____ Entries provided

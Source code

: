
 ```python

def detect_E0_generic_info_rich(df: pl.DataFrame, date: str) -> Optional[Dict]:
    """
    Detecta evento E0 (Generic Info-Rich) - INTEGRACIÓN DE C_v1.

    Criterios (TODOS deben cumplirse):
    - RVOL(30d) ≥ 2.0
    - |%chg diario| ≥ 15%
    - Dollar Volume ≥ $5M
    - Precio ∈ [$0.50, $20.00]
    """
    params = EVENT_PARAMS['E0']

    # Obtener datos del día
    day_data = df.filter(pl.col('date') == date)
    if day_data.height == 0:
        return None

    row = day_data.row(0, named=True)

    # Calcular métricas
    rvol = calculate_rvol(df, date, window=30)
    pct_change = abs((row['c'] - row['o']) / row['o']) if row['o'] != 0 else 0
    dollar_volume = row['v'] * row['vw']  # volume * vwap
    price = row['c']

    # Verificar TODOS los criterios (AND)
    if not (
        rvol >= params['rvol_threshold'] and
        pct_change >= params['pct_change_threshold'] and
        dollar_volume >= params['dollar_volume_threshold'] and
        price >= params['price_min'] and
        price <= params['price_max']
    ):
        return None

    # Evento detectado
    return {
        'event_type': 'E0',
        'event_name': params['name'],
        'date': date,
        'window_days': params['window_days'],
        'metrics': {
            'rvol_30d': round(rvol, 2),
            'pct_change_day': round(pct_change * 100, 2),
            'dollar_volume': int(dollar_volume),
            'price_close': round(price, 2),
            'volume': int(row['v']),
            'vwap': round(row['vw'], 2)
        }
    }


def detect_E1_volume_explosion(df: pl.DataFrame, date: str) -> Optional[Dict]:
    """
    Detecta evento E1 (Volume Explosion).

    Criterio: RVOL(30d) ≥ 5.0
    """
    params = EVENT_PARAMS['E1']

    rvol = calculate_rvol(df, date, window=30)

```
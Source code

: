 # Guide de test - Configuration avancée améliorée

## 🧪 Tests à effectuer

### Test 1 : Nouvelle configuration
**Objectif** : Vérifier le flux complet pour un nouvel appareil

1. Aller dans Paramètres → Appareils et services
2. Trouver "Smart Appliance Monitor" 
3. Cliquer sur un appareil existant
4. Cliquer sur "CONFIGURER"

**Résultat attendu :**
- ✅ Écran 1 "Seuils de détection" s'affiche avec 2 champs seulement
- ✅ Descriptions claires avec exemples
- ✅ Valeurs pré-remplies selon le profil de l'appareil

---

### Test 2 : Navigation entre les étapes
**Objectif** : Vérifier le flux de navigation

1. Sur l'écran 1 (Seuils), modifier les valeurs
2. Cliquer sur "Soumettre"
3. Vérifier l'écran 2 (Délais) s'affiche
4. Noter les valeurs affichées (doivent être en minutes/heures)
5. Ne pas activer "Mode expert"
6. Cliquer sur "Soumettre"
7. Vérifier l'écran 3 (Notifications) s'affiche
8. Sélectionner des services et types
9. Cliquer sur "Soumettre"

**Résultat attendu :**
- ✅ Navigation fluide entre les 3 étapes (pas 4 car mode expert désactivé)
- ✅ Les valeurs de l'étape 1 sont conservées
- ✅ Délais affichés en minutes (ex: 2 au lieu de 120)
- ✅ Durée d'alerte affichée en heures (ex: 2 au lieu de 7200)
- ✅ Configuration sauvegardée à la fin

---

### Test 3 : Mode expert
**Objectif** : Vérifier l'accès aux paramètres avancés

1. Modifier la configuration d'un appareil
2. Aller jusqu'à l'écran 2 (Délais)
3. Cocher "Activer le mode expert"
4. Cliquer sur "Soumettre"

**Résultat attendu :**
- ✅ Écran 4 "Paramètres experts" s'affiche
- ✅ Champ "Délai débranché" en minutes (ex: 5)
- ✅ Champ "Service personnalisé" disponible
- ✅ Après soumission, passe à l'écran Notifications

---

________

◆ **Your goal**:
Return a word-for-word copy of the lines above from the one holding "- ✅ Les valeurs de l'étape 1 sont conservées" through the one holding "1. Modifier la configuration d'un appareil", with both of them included and nothing besides.

◆ **Exercise result**:
- ✅ Les valeurs de l'étape 1 sont conservées
- ✅ Délais affichés en minutes (ex: 2 au lieu de 120)
- ✅ Durée d'alerte affichée en heures (ex: 2 au lieu de 7200)
- ✅ Configuration sauvegardée à la fin

---

### Test 3 : Mode expert
**Objectif** : Vérifier l'accès aux paramètres avancés

1. Modifier la configuration d'un appareil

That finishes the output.